Letter: Union can help improve health care, fight inequality

Graphic by Lori Deaton

An RN working in hospitals and home care for over 40 years, I noticed racism. Diagnosis of it as a public health emergency offers direction to its resolution. Unequal health care and having health care tethered to employment is a violence less obvious than police violence. As we demonstrate for transformation of police departments, the removal of statues and other symbols of racism, remember that unequal health care delivery to BIPOC (Black, Indigenous, People of Color) is real, with lifelong and generational effects. I am so happy the Mission nurses now have a union to help them fight for the patient care issues that can be addressed with adequate staffing and equipment.

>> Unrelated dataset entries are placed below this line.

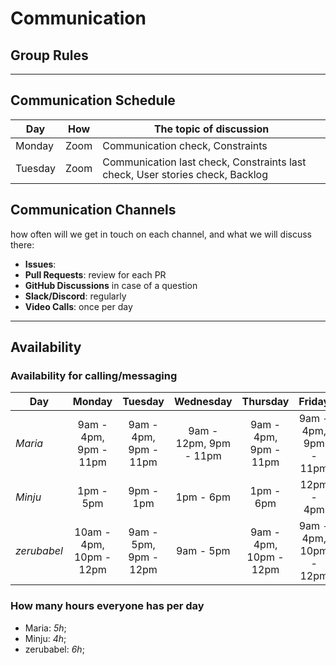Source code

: # Communication

## Group Rules

<!-- any general rules you'd like to set for your group? -->

---

## Communication Schedule

| Day    | How  | The topic of discussion          |
| ------ | :--: | -------------------------------- |
| Monday | Zoom | Communication check, Constraints |
| Tuesday| Zoom | Communication last check, Constraints last check, User stories check, Backlog|

## Communication Channels

how often will we get in touch on each channel, and what we will discuss there:

- **Issues**:
- **Pull Requests**: review for each PR
- **GitHub Discussions** in case of a question
- **Slack/Discord**: regularly
- **Video Calls**: once per day

---

## Availability

### Availability for calling/messaging

| Day         |        Monday         |        Tuesday        |       Wednesday        |       Thursday        |        Friday         |  Saturday  |   Sunday   |
| -------     | :-------------------: | :-------------------: | :--------------------: | :-------------------: | :-------------------: | :--------: | :--------:    |
| _Maria_     | 9am - 4pm, 9pm - 11pm | 9am - 4pm, 9pm - 11pm | 9am - 12pm, 9pm - 11pm | 9am - 4pm, 9pm - 11pm | 9am - 4pm, 9pm - 11pm | 11am - 1pm | 9pm - 12am |
| _Minju_     |       1pm - 5pm       |       9pm - 1pm       |       1pm - 6pm        |       1pm - 6pm       |      12pm - 4pm       | 9pm - 1pm  | 12pm - 6pm |
| _zerubabel_ | 10am - 4pm, 10pm - 12pm | 9am - 5pm, 9pm - 12pm | 9am - 5pm | 9am - 4pm, 10pm - 12pm | 9am - 4pm, 10pm - 12pm | 11am - 7pm | 9pm - 12am |

### How many hours everyone has per day

- Maria: _5h_;
- Minju: _4h_;
- zerubabel: _6h_;

<!--## Asking for Help

There's a fine line between confidently learning from your mistakes, and
stubbornly getting no where. Here is a general guide for when to ask for help
based on how long you've been stuck on the same problem:

1. _0 -> 30 min_: Try on your own
2. _30 -> 60 min_: Ask your group for help
3. _60+ min_: Tag your coaches in Slack or GitHub-->
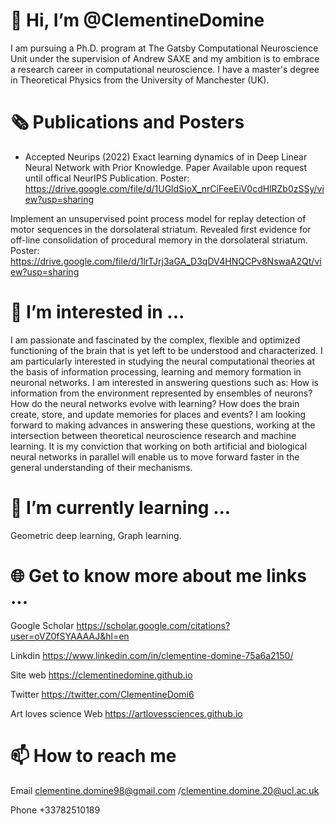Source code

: # 👋 Hi, I’m @ClementineDomine

I am pursuing a Ph.D. program at The Gatsby Computational Neuroscience Unit under the supervision of
Andrew SAXE and my ambition is to embrace a research career in computational neuroscience. 
I have a master's degree in Theoretical Physics from the University of Manchester (UK).

# 🗞️ Publications and Posters

- Accepted Neurips (2022) Exact learning dynamics of in Deep Linear Neural Network with Prior Knowledge. 
Paper Available upon request until offical NeurIPS Publication.
Poster: https://drive.google.com/file/d/1UGldSioX_nrCiFeeEiV0cdHlRZb0zSSy/view?usp=sharing


 Implement an unsupervised point process model for replay detection of motor sequences in the dorsolateral striatum. 
  Revealed first evidence for off-line consolidation of procedural memory in the dorsolateral striatum.
 Poster: https://drive.google.com/file/d/1lrTJrj3aGA_D3qDV4HNQCPv8NswaA2Qt/view?usp=sharing

# 👀 I’m interested in ...

I am passionate and fascinated by the complex, flexible and optimized functioning of the brain that is 
yet left to be understood and characterized. I am particularly interested in studying the neural computational
theories at the basis of information processing, learning and memory formation in neuronal networks. 
I am interested in answering questions such as: How is information from the environment represented by ensembles of neurons?
How do the neural networks evolve with learning? 
How does the brain create, store, and update memories for places and events? 
I am looking forward to making advances in answering these questions, working at the intersection between
theoretical neuroscience research and machine learning. It is my conviction that working on both artificial
and biological neural networks in parallel will enable us to move forward faster in the general understanding of their mechanisms.

# 🌱 I’m currently learning ...

Geometric deep learning, Graph learning.


# 🌐 Get to know more about me links ...

Google Scholar https://scholar.google.com/citations?user=oVZ0fSYAAAAJ&hl=en

Linkdin https://www.linkedin.com/in/clementine-domine-75a6a2150/

Site web https://clementinedomine.github.io

Twitter https://twitter.com/ClementineDomi6

Art loves science Web https://artlovessciences.github.io

# 📫 How to reach me 
Email clementine.domine98@gmail.com /clementine.domine.20@ucl.ac.uk
      
Phone +33782510189

<!---
ClementineDomine/ClementineDomine is a ✨ special ✨ repository because its `README.md` (this file) appears on your GitHub profile.
You can click the Preview link to take a look at your changes.
--->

The current COVID-19 pandemic has laid bare the deep inequalities in our health system. The nation’s billionaires, all white, saw their combined net worth surge by $434 billion between March 18 and May 19 as ordinary Americans, particularly BIPOC, experience the economic toll of the pandemic. Black Americans are more than twice as likely (and in some states, seven times as likely) to die from the virus than whites. Physicians for National Health Program reports, “Among today’s 40-year-olds, whites will live nearly six years longer than Blacks. … Black mothers are twice as likely as white mothers to lack prenatal care and 320% more likely to die from pregnancy-related complications. Black babies are more than twice as likely to die than white babies.”

Connected with National Nurses United, which has been supporting health care for all from the beginning, they will be able to bring this consciousness to our area. Health care from womb to tomb will begin to address the emergency and violence of racism that is perpetrated upon Black and brown bodies and will help everyone else, too. Candidates who support this are not only patriotic but protect our national security. Thank you, Mission nurses!